Residents of Calverton and Manorville say their calls for help in getting clean drinking water are falling on deaf ears.
“Calverton needs clean drinking water,” said Adrienne Esposito of the Citizens Campaign for the Environment at a press conference Wednesday.
Residents said they are calling on Gov. Kathy Hochul to help them after a failed attempt to secure state grant funding.
A number of civic leaders from organizations throughout the town joined the residents as a show of solidarity. A total of 64 homes in the area rely on private wells for water and would be connected to public water under the proposed project that officials are seeking funding for.
Residents say those wells have a high probability of being contaminated with toxic chemicals from the Navy/Grumman toxic plume.
Community members have been advocating for the past three years for funding.
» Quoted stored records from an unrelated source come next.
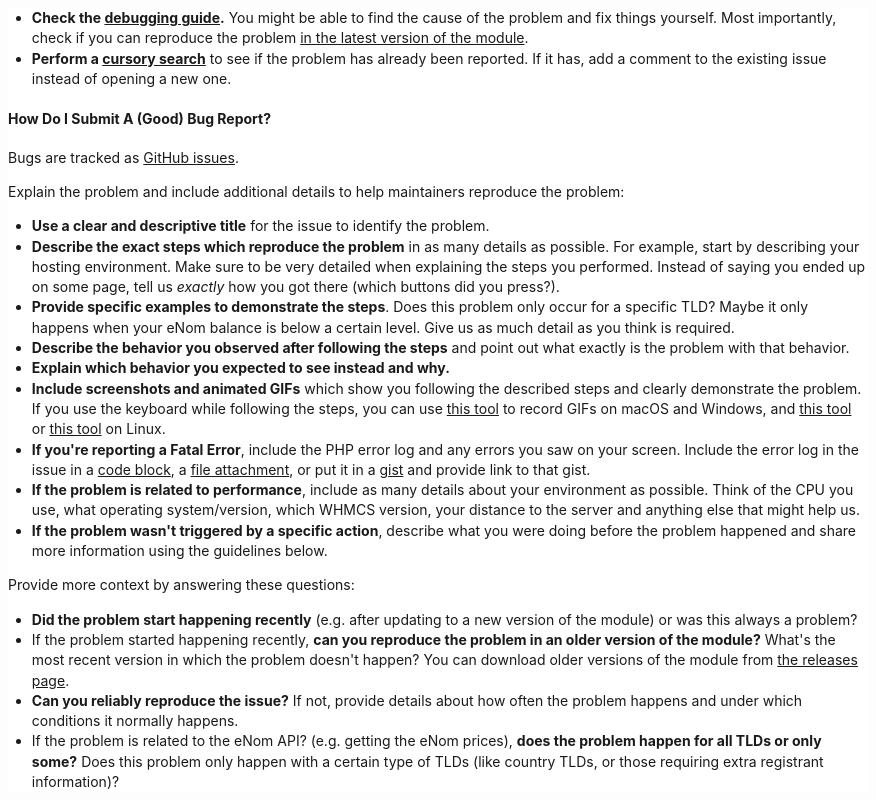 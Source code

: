 * **Check the [debugging guide](https://github.com/ducohosting/whmcs-enom-updater/wiki/Debugging).** You might be able to find the cause of the problem and fix things yourself. Most importantly, check if you can reproduce the problem [in the latest version of the module](https://github.com/ducohosting/whmcs-enom-updater/wiki/Checking-for-updates).
* **Perform a [cursory search](https://github.com/ducohosting/whmcs-enom-updater/issues)** to see if the problem has already been reported. If it has, add a comment to the existing issue instead of opening a new one.

#### How Do I Submit A (Good) Bug Report?

Bugs are tracked as [GitHub issues](https://guides.github.com/features/issues/).

Explain the problem and include additional details to help maintainers reproduce the problem:

* **Use a clear and descriptive title** for the issue to identify the problem.
* **Describe the exact steps which reproduce the problem** in as many details as possible. For example, start by describing your hosting environment. Make sure to be very detailed when explaining the steps you performed. Instead of saying you ended up on some page, tell us *exactly* how you got there (which buttons did you press?).
* **Provide specific examples to demonstrate the steps**. Does this problem only occur for a specific TLD? Maybe it only happens when your eNom balance is below a certain level. Give us as much detail as you think is required.
* **Describe the behavior you observed after following the steps** and point out what exactly is the problem with that behavior.
* **Explain which behavior you expected to see instead and why.**
* **Include screenshots and animated GIFs** which show you following the described steps and clearly demonstrate the problem. If you use the keyboard while following the steps, you can use [this tool](http://www.cockos.com/licecap/) to record GIFs on macOS and Windows, and [this tool](https://github.com/colinkeenan/silentcast) or [this tool](https://github.com/GNOME/byzanz) on Linux.
* **If you're reporting a Fatal Error**, include the PHP error log and any errors you saw on your screen. Include the error log in the issue in a [code block](https://help.github.com/articles/markdown-basics/#multiple-lines), a [file attachment](https://help.github.com/articles/file-attachments-on-issues-and-pull-requests/), or put it in a [gist](https://gist.github.com/) and provide link to that gist.
* **If the problem is related to performance**, include as many details about your environment as possible. Think of the CPU you use, what operating system/version, which WHMCS version, your distance to the server and anything else that might help us.
* **If the problem wasn't triggered by a specific action**, describe what you were doing before the problem happened and share more information using the guidelines below.

Provide more context by answering these questions:

* **Did the problem start happening recently** (e.g. after updating to a new version of the module) or was this always a problem?
* If the problem started happening recently, **can you reproduce the problem in an older version of the module?** What's the most recent version in which the problem doesn't happen? You can download older versions of the module from [the releases page](https://github.com/ducohosting/whmcs-enom-updater/releases).
* **Can you reliably reproduce the issue?** If not, provide details about how often the problem happens and under which conditions it normally happens.
* If the problem is related to the eNom API? (e.g. getting the eNom prices), **does the problem happen for all TLDs or only some?** Does this problem only happen with a certain type of TLDs (like country TLDs, or those requiring extra registrant information)?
The latest state grants were announced Nov. 4, totaling about $50 million, and money sought by Riverhead Town and the Suffolk County Water Authority for the water connection was not included.
Residents say the connection is needed.
Of the 62 homes tested in this year, 22 of them had carcinogens, residents said.
“We know that PFAS chemicals are associated with kidney, testicular cancer, breast cancer, liver cancer, immune system damage,” and other forms of cancer, Ms. Esposito said.
She said two local representatives at the federal level have been helpful in the residents’ quest for public water: U.S. Senator Chuck Schumer (D-Brooklyn) and Rep. Lee Zeldin (R-Shirley). Mr. Zeldin’s term will end this year after he lost his run for governor.
“I don’t want to have to visit anymore of my neighbors in a hospital or nursing home, or worse, in a funeral home,” said Ron Martz, who has lived in Manorville for more than 20 years. “We can’t wait any longer. We have to get this done now.”
Cort Ruddy, a spokesman for the State Department of Health, issued the following response: “While this project’s application was deemed incomplete because it did not meet strict requirements for funding applications, the state is committed to helping the town and authority find a solution that will provide safe drinking water for these impacted households in Calverton. We fully recognize the complexities of this situation and are resolved to work with these applicants to help them successfully secure funding for this critical project.”
The DOH says it is now working with both the town and SCWA to seek financing for the project.
Officials say the financing requested by the Town, and the grant requested by the SCWA, required them to do a full coordinated review under the State Environmental Quality Review (SEQR) Act, but neither was completed. Without the completed SEQR, neither application could be processed.
Manorville resident Toni Pawson said her family uses bottled water for everything.
“Cooking, my dogs, ice cubes … everything, except showering, the dishwasher and the washing machine,” she said.
The state Department of Environmental Conservation provided her with 11 cases of bottled water once, “and that was it,” she said.
She said they have to make bottled water ice cubes.
“Who does that?” she said.
“We didn’t put the chemicals in the ground, we shouldn’t have to live with it,” she added.
Riverhead Town in September reached an agreement to formally collaborate with the SCWA, just a few days before the deadline to apply for the state grants. Last year Riverhead received $3.5 million in federal funding that would go toward the nearly $9.5 million project to hook up the affected Manorville properties.